SKINOPATHY AI: Smartphone-Based Ophthalmic Screening and Longitudinal Tracking Using Lightweight Computer Vision
This work addresses the problem of early ophthalmic screening in low-resource and remote settings by enabling multi-signal screening on unmodified smartphones without cloud-based AI inference, providing a foundation for future mobile ophthalmoscopy tools.
This paper presents SKINOPATHY AI, a smartphone-first web application that offers five ophthalmic screening modules using commodity mobile hardware. The system quantifies redness, estimates blink rate, characterizes pupil light reflex, indexes scleral color for icterus and anemia proxies, and measures lesion encroachment with millimeter-scale estimates and longitudinal tracking.
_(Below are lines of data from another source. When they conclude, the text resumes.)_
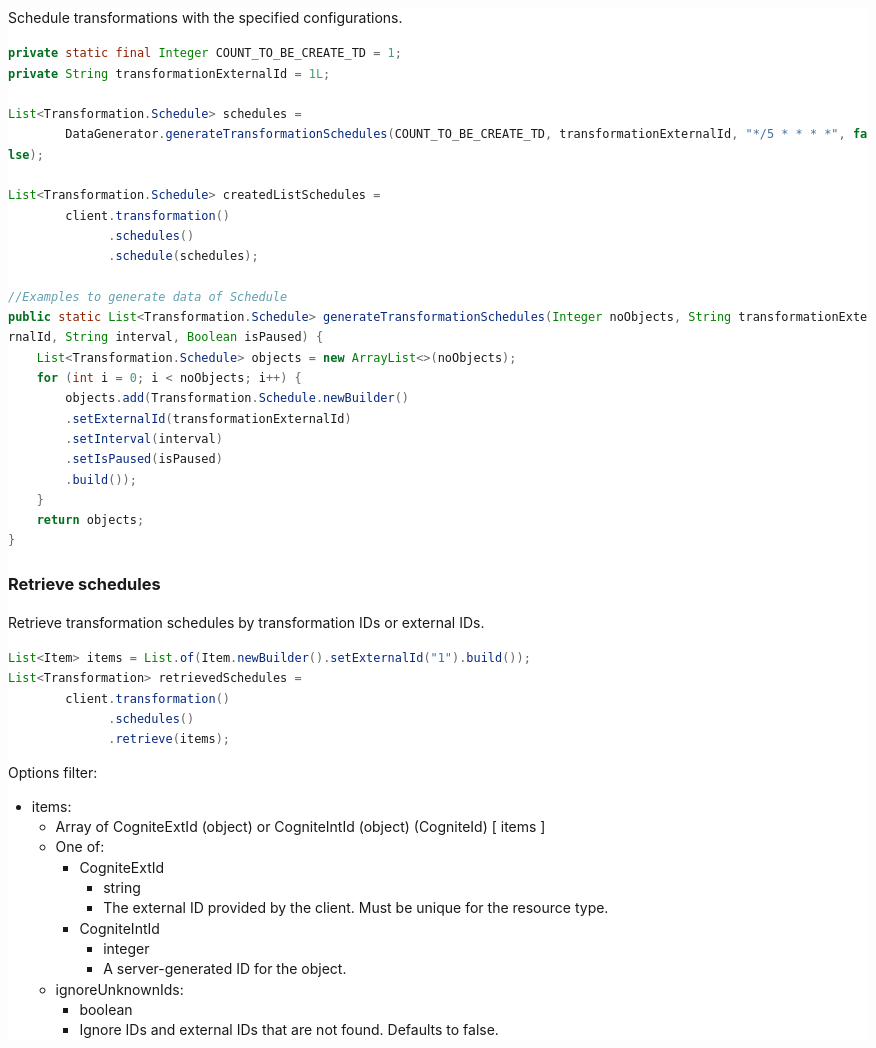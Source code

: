Schedule transformations with the specified configurations.

```java
private static final Integer COUNT_TO_BE_CREATE_TD = 1;
private String transformationExternalId = 1L;

List<Transformation.Schedule> schedules =
        DataGenerator.generateTransformationSchedules(COUNT_TO_BE_CREATE_TD, transformationExternalId, "*/5 * * * *", false);

List<Transformation.Schedule> createdListSchedules = 
        client.transformation()
              .schedules()
              .schedule(schedules);

//Examples to generate data of Schedule
public static List<Transformation.Schedule> generateTransformationSchedules(Integer noObjects, String transformationExternalId, String interval, Boolean isPaused) {
    List<Transformation.Schedule> objects = new ArrayList<>(noObjects);
    for (int i = 0; i < noObjects; i++) {
        objects.add(Transformation.Schedule.newBuilder()
        .setExternalId(transformationExternalId)
        .setInterval(interval)
        .setIsPaused(isPaused)
        .build());
    }
    return objects;
}
```

### Retrieve schedules

Retrieve transformation schedules by transformation IDs or external IDs.

```java
List<Item> items = List.of(Item.newBuilder().setExternalId("1").build());
List<Transformation> retrievedSchedules = 
        client.transformation()
              .schedules()
              .retrieve(items);
```

Options filter:
- items:
    - Array of CogniteExtId (object) or CogniteIntId (object) (CogniteId) [ items ]
    - One of:
        - CogniteExtId
            - string
            - The external ID provided by the client. Must be unique for the resource type.
        - CogniteIntId
            - integer
            - A server-generated ID for the object.
    - ignoreUnknownIds:
      - boolean
      - Ignore IDs and external IDs that are not found. Defaults to false.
Early ophthalmic screening in low-resource and remote settings is constrained by access to specialized equipment and trained practitioners. We present SKINOPATHY AI, a smartphone-first web application that delivers five complementary, explainable screening modules entirely through commodity mobile hardware: (1) redness quantification via LAB a* color-space normalization; (2) blink-rate estimation using MediaPipe FaceMesh Eye Aspect Ratio (EAR) with adaptive thresholding; (3) pupil light reflex characterization through Pupil-to-Iris Ratio (PIR) time-series analysis; (4) scleral color indexing foricterus and anemia proxies via LAB/HSV statistics; and (5) iris-landmark-calibrated lesion encroachment measurement with millimeter-scale estimates and longitudinal trend tracking. The system is implemented as a React/FastAPI stack with OpenCV and MediaPipe, MongoDB-backed session persistence, and PDF report generation. All algorithms are fully deterministic, privacy-preserving, and designed for non-diagnostic consumer triage. We detail system architecture, algorithm design, evaluation methodology, clinical context, and ethical boundaries of the platform. SKINOPATHY AI demonstrates that multi-signal ophthalmic screening is feasible on unmodified smartphones without cloud-based AI inference, providing a foundation for future clinically validated mobile ophthalmoscopy tools.